*EXERCISE AIM:*
Copy out each line of the data holding "rows".

[Extracted data entries]
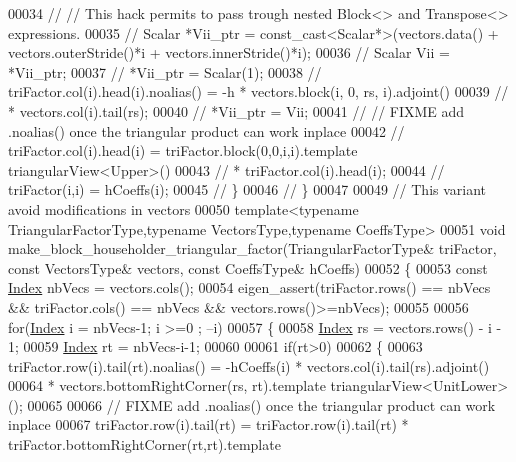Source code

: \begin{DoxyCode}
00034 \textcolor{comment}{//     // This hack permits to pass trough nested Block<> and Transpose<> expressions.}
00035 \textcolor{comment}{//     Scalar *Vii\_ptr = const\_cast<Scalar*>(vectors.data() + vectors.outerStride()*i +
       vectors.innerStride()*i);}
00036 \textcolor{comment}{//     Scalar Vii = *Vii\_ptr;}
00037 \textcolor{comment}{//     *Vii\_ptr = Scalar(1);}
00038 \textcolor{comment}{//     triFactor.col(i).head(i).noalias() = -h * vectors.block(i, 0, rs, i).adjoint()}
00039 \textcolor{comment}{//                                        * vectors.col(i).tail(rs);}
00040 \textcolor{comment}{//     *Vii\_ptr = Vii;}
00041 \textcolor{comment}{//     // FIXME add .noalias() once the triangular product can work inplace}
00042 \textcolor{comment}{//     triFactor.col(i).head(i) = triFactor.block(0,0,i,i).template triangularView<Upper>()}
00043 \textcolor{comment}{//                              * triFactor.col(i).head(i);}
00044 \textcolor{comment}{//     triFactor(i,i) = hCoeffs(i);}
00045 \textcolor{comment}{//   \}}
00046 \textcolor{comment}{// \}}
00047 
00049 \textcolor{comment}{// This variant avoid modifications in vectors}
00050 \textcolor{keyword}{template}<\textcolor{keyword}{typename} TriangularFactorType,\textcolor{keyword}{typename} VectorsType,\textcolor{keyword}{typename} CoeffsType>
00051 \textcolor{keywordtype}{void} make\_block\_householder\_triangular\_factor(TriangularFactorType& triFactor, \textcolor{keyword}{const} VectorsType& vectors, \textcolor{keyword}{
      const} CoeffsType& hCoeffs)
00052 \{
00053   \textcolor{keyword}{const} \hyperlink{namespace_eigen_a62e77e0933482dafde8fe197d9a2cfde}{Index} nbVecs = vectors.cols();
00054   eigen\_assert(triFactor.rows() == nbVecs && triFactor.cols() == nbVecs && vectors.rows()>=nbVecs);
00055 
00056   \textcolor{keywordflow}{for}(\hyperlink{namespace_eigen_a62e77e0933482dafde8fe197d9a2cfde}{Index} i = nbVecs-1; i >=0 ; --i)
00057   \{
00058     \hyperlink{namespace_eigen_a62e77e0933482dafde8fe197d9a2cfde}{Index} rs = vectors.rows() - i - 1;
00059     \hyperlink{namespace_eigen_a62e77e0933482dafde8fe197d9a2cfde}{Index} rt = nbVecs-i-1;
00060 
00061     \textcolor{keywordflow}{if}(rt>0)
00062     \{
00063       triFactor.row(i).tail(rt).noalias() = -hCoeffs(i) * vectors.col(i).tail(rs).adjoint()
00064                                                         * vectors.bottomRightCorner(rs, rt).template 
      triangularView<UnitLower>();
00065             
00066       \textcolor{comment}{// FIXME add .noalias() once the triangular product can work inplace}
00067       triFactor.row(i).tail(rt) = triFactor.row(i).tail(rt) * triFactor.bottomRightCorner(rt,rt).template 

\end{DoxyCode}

...

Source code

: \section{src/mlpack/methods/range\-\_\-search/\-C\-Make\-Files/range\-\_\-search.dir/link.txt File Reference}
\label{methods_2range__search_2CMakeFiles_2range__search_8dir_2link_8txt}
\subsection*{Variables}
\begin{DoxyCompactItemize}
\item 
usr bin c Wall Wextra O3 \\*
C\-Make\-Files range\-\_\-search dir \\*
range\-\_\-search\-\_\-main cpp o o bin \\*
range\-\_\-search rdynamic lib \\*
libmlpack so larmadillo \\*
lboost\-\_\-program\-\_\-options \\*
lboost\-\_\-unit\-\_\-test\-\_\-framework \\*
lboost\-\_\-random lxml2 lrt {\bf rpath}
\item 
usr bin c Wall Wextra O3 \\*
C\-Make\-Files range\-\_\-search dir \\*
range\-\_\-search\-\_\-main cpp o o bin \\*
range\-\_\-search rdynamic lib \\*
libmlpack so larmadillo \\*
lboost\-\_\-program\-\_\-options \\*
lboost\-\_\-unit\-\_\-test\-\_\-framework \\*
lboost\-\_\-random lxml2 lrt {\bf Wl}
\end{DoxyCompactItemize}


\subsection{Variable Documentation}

*EXPECTED ANSWER:*
00054   eigen\_assert(triFactor.rows() == nbVecs && triFactor.cols() == nbVecs && vectors.rows()>=nbVecs);
00058     \hyperlink{namespace_eigen_a62e77e0933482dafde8fe197d9a2cfde}{Index} rs = vectors.rows() - i - 1;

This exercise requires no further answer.